Blanche of Brittany (1271–1327) was a daughter of John II, Duke of Brittany, and his wife Beatrice of England. She is also known as Blanche de Dreux. Through her mother she was the granddaughter of King Henry III of England and Eleanor of Provence.

Marriage and issue
Blanche was married in Paris sometime after November 1281 to Philip of Artois, who was the son of Robert II of Artois and Amice de Courtenay. The couple had seven children, they were:
 Margaret (1285–1311), married in 1301 Louis, Count of Évreux
 Robert III of Artois (1287–1342), married in 1318 Joan of Valois
 Isabella (1288–1344), a nun at Poissy
 Joan (1289 – aft. 1350), married in 1301 in Senlis, Gaston I, Count of Foix
 Othon (died 2 November 1291)
 Marie of Artois (1291 – 22 January 1365, Wijnendaele), Lady of Merode, married in 1309 in Paris John I, Marquis of Namur.
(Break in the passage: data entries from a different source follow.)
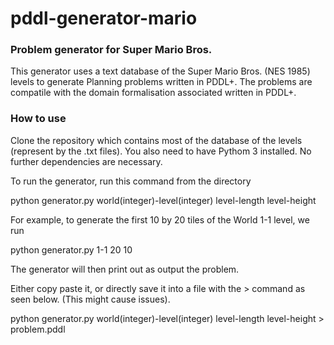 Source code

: # pddl-generator-mario

<h3>Problem generator for Super Mario Bros.</h3>

This generator uses a text database of the Super Mario Bros. (NES 1985) levels to generate Planning problems written in PDDL+. The problems are compatile with the domain formalisation associated written in PDDL+.

<h3>How to use</h3>

Clone the repository which contains most of the database of the levels (represent by the .txt files). You also need to have Pythom 3 installed. No further dependencies are necessary. 

To run the generator, run this command from the directory 

python generator.py world(integer)-level(integer) level-length level-height 

For example, to generate the first 10 by 20 tiles of the World 1-1 level, we run

python generator.py 1-1 20 10


The generator will then print out as output the problem.

Either copy paste it, or directly save it into a file with the > command as seen below. (This might cause issues).

python generator.py world(integer)-level(integer) level-length level-height > problem.pddl

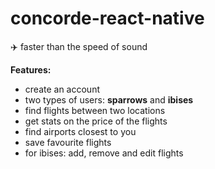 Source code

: # concorde-react-native
:airplane: faster than the speed of sound

**Features:**
- create an account
- two types of users: **sparrows** and **ibises** 
- find flights between two locations
- get stats on the price of the flights
- find airports closest to you
- save favourite flights
- for ibises: add, remove and edit flights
She was the mother of Blanche of Namur.
 Catherine (1296–1368, Normandy), married John II of Ponthieu, Count of Aumale and had issue, a daughter Joan of Ponthieu

Blanche's husband served under his father at the Battle of Furnes, where he was wounded. He never recovered, and died of the effects over a year later. His premature death led to a legal battle later, when Artois was left to his sister Mahaut rather than his son Robert. Robert was never the proper Count of Artois, on Mahaut's death Artois passed to her daughter, Joan II, Countess of Burgundy.

Blanche's daughter Margaret was the mother of Philip III of Navarre who was married to Joan II of Navarre. Her sister, Marie was married to Guy IV, Count of Saint-Pol.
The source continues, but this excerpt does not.